- **Directions for this task**: Reproduce the data that follows precisely.

Saved data entries:
↓
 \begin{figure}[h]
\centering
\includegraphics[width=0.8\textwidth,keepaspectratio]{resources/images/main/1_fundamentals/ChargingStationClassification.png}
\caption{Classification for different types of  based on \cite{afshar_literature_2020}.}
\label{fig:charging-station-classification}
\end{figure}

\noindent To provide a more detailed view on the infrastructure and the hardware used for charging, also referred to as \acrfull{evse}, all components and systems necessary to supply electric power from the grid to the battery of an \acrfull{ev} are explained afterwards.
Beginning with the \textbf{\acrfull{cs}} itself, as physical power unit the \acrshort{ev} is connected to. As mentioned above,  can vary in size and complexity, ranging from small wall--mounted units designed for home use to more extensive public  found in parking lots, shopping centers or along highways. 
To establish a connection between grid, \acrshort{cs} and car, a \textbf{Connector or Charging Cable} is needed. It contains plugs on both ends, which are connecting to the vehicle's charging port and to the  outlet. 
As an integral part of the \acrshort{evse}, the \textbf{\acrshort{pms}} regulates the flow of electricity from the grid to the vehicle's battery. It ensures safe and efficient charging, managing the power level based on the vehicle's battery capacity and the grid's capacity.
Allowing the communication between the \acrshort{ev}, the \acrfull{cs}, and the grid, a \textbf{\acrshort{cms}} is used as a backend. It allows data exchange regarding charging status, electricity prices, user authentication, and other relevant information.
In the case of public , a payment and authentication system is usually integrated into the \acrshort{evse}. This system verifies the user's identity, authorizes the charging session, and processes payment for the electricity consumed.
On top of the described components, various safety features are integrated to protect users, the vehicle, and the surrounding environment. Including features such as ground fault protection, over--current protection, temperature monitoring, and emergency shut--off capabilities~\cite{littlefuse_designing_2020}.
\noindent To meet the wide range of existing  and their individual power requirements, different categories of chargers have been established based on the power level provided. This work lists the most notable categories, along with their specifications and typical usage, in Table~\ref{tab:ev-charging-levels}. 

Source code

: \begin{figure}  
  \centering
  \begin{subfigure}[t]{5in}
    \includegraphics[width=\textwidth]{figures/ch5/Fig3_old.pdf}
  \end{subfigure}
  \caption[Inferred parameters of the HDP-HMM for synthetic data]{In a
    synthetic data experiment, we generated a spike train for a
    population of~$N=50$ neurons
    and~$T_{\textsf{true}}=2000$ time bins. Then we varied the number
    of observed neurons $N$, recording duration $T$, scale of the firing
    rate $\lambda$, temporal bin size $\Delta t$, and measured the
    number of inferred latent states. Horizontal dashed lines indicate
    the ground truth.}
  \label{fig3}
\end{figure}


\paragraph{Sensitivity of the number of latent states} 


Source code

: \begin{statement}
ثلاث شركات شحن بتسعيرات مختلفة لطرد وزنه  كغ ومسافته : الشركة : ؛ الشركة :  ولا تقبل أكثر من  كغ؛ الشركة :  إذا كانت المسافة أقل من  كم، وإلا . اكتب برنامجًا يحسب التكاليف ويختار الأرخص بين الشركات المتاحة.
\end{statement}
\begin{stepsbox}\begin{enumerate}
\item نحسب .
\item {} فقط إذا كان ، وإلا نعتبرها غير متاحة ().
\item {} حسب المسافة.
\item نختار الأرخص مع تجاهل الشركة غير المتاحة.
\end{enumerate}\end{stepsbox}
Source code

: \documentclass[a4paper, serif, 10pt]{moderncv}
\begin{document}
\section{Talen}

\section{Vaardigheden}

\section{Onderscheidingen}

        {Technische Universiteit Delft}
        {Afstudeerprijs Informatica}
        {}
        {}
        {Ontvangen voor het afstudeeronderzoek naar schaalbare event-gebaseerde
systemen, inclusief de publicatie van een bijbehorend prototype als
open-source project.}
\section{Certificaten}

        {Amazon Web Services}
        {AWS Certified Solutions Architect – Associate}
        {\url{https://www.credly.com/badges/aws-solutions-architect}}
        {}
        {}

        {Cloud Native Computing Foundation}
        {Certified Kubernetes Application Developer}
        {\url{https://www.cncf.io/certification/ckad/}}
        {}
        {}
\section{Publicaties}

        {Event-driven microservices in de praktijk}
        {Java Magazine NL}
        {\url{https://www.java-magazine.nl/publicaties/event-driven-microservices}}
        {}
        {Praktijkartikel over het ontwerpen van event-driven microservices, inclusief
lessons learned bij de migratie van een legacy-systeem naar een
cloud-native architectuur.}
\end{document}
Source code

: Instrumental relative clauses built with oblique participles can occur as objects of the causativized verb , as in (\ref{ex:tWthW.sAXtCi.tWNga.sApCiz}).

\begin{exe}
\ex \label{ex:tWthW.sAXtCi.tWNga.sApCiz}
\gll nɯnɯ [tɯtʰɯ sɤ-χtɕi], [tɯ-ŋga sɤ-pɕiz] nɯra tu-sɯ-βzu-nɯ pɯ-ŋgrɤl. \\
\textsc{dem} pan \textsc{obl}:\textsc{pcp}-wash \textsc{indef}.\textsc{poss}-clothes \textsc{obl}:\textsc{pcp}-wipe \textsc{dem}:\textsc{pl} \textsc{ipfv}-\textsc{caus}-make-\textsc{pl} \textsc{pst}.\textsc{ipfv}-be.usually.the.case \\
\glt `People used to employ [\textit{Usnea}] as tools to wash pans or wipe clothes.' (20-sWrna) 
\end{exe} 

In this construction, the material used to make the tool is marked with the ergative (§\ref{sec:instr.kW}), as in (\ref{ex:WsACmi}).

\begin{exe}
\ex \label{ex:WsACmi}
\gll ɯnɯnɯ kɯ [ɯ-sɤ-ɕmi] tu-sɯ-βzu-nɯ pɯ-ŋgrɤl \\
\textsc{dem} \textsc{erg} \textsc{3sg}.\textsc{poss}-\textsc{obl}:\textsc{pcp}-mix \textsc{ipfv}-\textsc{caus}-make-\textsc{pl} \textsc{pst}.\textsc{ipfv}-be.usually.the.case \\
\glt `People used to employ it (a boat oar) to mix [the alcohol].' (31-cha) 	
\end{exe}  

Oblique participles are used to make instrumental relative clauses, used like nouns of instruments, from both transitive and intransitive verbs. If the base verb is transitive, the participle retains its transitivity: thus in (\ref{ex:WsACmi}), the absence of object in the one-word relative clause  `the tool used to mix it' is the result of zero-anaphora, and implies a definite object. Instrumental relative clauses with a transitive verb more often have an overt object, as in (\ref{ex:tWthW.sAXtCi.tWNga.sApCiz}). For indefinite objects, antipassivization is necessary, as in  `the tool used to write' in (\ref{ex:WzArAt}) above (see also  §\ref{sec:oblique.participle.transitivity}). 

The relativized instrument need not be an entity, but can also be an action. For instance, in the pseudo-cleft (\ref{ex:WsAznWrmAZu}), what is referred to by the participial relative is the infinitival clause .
↑
- **Answer area**:
 \begin{figure}[h]
\centering
\includegraphics[width=0.8\textwidth,keepaspectratio]{resources/images/main/1_fundamentals/ChargingStationClassification.png}
\caption{Classification for different types of  based on \cite{afshar_literature_2020}.}
\label{fig:charging-station-classification}
\end{figure}

\noindent To provide a more detailed view on the infrastructure and the hardware used for charging, also referred to as \acrfull{evse}, all components and systems necessary to supply electric power from the grid to the battery of an \acrfull{ev} are explained afterwards.
Beginning with the \textbf{\acrfull{cs}} itself, as physical power unit the \acrshort{ev} is connected to. As mentioned above,  can vary in size and complexity, ranging from small wall--mounted units designed for home use to more extensive public  found in parking lots, shopping centers or along highways. 
To establish a connection between grid, \acrshort{cs} and car, a \textbf{Connector or Charging Cable} is needed. It contains plugs on both ends, which are connecting to the vehicle's charging port and to the  outlet. 
As an integral part of the \acrshort{evse}, the \textbf{\acrshort{pms}} regulates the flow of electricity from the grid to the vehicle's battery. It ensures safe and efficient charging, managing the power level based on the vehicle's battery capacity and the grid's capacity.
Allowing the communication between the \acrshort{ev}, the \acrfull{cs}, and the grid, a \textbf{\acrshort{cms}} is used as a backend. It allows data exchange regarding charging status, electricity prices, user authentication, and other relevant information.
In the case of public , a payment and authentication system is usually integrated into the \acrshort{evse}. This system verifies the user's identity, authorizes the charging session, and processes payment for the electricity consumed.
On top of the described components, various safety features are integrated to protect users, the vehicle, and the surrounding environment. Including features such as ground fault protection, over--current protection, temperature monitoring, and emergency shut--off capabilities~\cite{littlefuse_designing_2020}.
\noindent To meet the wide range of existing  and their individual power requirements, different categories of chargers have been established based on the power level provided. This work lists the most notable categories, along with their specifications and typical usage, in Table~\ref{tab:ev-charging-levels}. 

Source code

: \begin{figure}  
  \centering
  \begin{subfigure}[t]{5in}
    \includegraphics[width=\textwidth]{figures/ch5/Fig3_old.pdf}
  \end{subfigure}
  \caption[Inferred parameters of the HDP-HMM for synthetic data]{In a
    synthetic data experiment, we generated a spike train for a
    population of~$N=50$ neurons
    and~$T_{\textsf{true}}=2000$ time bins. Then we varied the number
    of observed neurons $N$, recording duration $T$, scale of the firing
    rate $\lambda$, temporal bin size $\Delta t$, and measured the
    number of inferred latent states. Horizontal dashed lines indicate
    the ground truth.}
  \label{fig3}
\end{figure}


\paragraph{Sensitivity of the number of latent states} 


Source code

: \begin{statement}
ثلاث شركات شحن بتسعيرات مختلفة لطرد وزنه  كغ ومسافته : الشركة : ؛ الشركة :  ولا تقبل أكثر من  كغ؛ الشركة :  إذا كانت المسافة أقل من  كم، وإلا . اكتب برنامجًا يحسب التكاليف ويختار الأرخص بين الشركات المتاحة.
\end{statement}
\begin{stepsbox}\begin{enumerate}
\item نحسب .
\item {} فقط إذا كان ، وإلا نعتبرها غير متاحة ().
\item {} حسب المسافة.
\item نختار الأرخص مع تجاهل الشركة غير المتاحة.
\end{enumerate}\end{stepsbox}
Source code

: \documentclass[a4paper, serif, 10pt]{moderncv}
\begin{document}
\section{Talen}

\section{Vaardigheden}

\section{Onderscheidingen}

        {Technische Universiteit Delft}
        {Afstudeerprijs Informatica}
        {}
        {}
        {Ontvangen voor het afstudeeronderzoek naar schaalbare event-gebaseerde
systemen, inclusief de publicatie van een bijbehorend prototype als
open-source project.}
\section{Certificaten}

        {Amazon Web Services}
        {AWS Certified Solutions Architect – Associate}
        {\url{https://www.credly.com/badges/aws-solutions-architect}}
        {}
        {}

        {Cloud Native Computing Foundation}
        {Certified Kubernetes Application Developer}
        {\url{https://www.cncf.io/certification/ckad/}}
        {}
        {}
\section{Publicaties}

        {Event-driven microservices in de praktijk}
        {Java Magazine NL}
        {\url{https://www.java-magazine.nl/publicaties/event-driven-microservices}}
        {}
        {Praktijkartikel over het ontwerpen van event-driven microservices, inclusief
lessons learned bij de migratie van een legacy-systeem naar een
cloud-native architectuur.}
\end{document}
Source code

: Instrumental relative clauses built with oblique participles can occur as objects of the causativized verb , as in (\ref{ex:tWthW.sAXtCi.tWNga.sApCiz}).

\begin{exe}
\ex \label{ex:tWthW.sAXtCi.tWNga.sApCiz}
\gll nɯnɯ [tɯtʰɯ sɤ-χtɕi], [tɯ-ŋga sɤ-pɕiz] nɯra tu-sɯ-βzu-nɯ pɯ-ŋgrɤl. \\
\textsc{dem} pan \textsc{obl}:\textsc{pcp}-wash \textsc{indef}.\textsc{poss}-clothes \textsc{obl}:\textsc{pcp}-wipe \textsc{dem}:\textsc{pl} \textsc{ipfv}-\textsc{caus}-make-\textsc{pl} \textsc{pst}.\textsc{ipfv}-be.usually.the.case \\
\glt `People used to employ [\textit{Usnea}] as tools to wash pans or wipe clothes.' (20-sWrna) 
\end{exe} 

In this construction, the material used to make the tool is marked with the ergative (§\ref{sec:instr.kW}), as in (\ref{ex:WsACmi}).

\begin{exe}
\ex \label{ex:WsACmi}
\gll ɯnɯnɯ kɯ [ɯ-sɤ-ɕmi] tu-sɯ-βzu-nɯ pɯ-ŋgrɤl \\
\textsc{dem} \textsc{erg} \textsc{3sg}.\textsc{poss}-\textsc{obl}:\textsc{pcp}-mix \textsc{ipfv}-\textsc{caus}-make-\textsc{pl} \textsc{pst}.\textsc{ipfv}-be.usually.the.case \\
\glt `People used to employ it (a boat oar) to mix [the alcohol].' (31-cha) 	
\end{exe}  

Oblique participles are used to make instrumental relative clauses, used like nouns of instruments, from both transitive and intransitive verbs. If the base verb is transitive, the participle retains its transitivity: thus in (\ref{ex:WsACmi}), the absence of object in the one-word relative clause  `the tool used to mix it' is the result of zero-anaphora, and implies a definite object. Instrumental relative clauses with a transitive verb more often have an overt object, as in (\ref{ex:tWthW.sAXtCi.tWNga.sApCiz}). For indefinite objects, antipassivization is necessary, as in  `the tool used to write' in (\ref{ex:WzArAt}) above (see also  §\ref{sec:oblique.participle.transitivity}). 

The relativized instrument need not be an entity, but can also be an action. For instance, in the pseudo-cleft (\ref{ex:WsAznWrmAZu}), what is referred to by the participial relative is the infinitival clause .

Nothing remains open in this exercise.